Best Practices for Inline Mode Configuration
When you create an inline set, consider the following during configurations:
If your network uses asynchronous routing, and the inbound and outbound traffic go through two different interface pairs, you should include both interface pairs in the same interface set. Doing so ensures that FTD does not see just half of the traffic; it can see the flows from both directions and recognize them when they are part of a single connection.
If the interfaces of an inline pair are connected to switches that run Spanning Tree Protocol (STP), you should enable PortFast on the associated switch ports. It allows those switch ports to transition to the forwarding state immediately and reduces hardware bypass time.
You should enable the FailSafe feature on the inline interface set. In case of a software failure, this feature allows FTD to continue its traffic flow through the device by bypassing the detection.
You should allow the inline set to propagate its link state. This reduces the routing convergence time when one of the interfaces in an inline set goes down.

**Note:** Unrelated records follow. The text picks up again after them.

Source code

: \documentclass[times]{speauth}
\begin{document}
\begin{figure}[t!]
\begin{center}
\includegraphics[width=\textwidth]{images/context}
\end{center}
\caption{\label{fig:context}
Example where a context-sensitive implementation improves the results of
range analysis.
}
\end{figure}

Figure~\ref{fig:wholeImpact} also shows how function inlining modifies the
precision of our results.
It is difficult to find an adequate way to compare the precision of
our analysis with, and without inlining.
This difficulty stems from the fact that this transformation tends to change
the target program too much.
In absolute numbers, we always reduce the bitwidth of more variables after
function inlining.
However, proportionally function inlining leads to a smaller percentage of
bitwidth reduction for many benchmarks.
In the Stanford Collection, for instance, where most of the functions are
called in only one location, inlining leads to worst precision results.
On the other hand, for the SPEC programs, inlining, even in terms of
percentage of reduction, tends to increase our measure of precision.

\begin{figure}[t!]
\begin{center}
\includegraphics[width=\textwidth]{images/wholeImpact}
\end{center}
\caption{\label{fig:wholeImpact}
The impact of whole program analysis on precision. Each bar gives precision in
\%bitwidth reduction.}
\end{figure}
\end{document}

The configuration examples in this chapter discuss the steps to enable FailSafe and the Propagate Link State feature on an inline set.
Configuring Inline Mode
In this section, you are going to configure and verify three important elements of an inline interface:
You will create a simple inline set and verify traffic flow.
You will enable the fault tolerance features on an inline set to avoid downtime in case of a failure.
You will learn how to block a particular service or port through an inline interface.
Figure 11-5 provides an overview of the lab topology that is used in this chapter. The configuration examples and the command outputs in this chapter are based on this topology.
Fulfilling Prerequisites
If you previously configured an FTD device as a firewall in routed mode, you need to remove any platform settings, the IP address, and DHCP server configurations from the FTD data interfaces, as they are not necessary in Inline Mode.
Creating an Inline Set
An inline set is a logical group of one or more interface pairs. Before you add an inline set, you must create an inline interface pair and associate the pair with the inline set you want to add.
To create an inline set, follow these steps:
Step 1. Navigate to the Devices > Device Management page. A list of all the devices that are registered with FMC appears.
Step 2. Click the pencil icon next to the FTD device (see Figure 11-6).
Step 3. Select the Interfaces tab. A list of the available interfaces appears, and you can set up or modify interface settings by using this page.
Step 4. Select the pencil icon next to each interface that will be part of an inline pair—in this case, the GigabitEthernet1/1 and GigabitEthernet1/2 interfaces (see Figure 11-7).
Step 5. In the Edit Physical Interface window, the default value of the Mode dropdown is None. Keep it unchanged, as this represents Inline Mode. Then assign a name to the interface and click the Enabled check box to enable it. An IP address is not necessary.
Figure 11-8 shows the settings on the GigabitEthernet1/1 interface. This example uses the names INSIDE_INTERFACE and OUTSIDE_INTERFACE for the GigabitEthernet1/1 and GigabitEthernet1/2 interfaces, respectively.
Step 6. Click OK to return to the Interfaces tab and repeat Steps 4 and 5 for the other interface of the pair.
Step 7. After both interfaces are named and enabled, click the Save button to save the changes.
Figure 11-9 shows an overview of each interface configuration. Note that the IP address or security zone is not configured. Only the logical interface is necessary for an inline interface.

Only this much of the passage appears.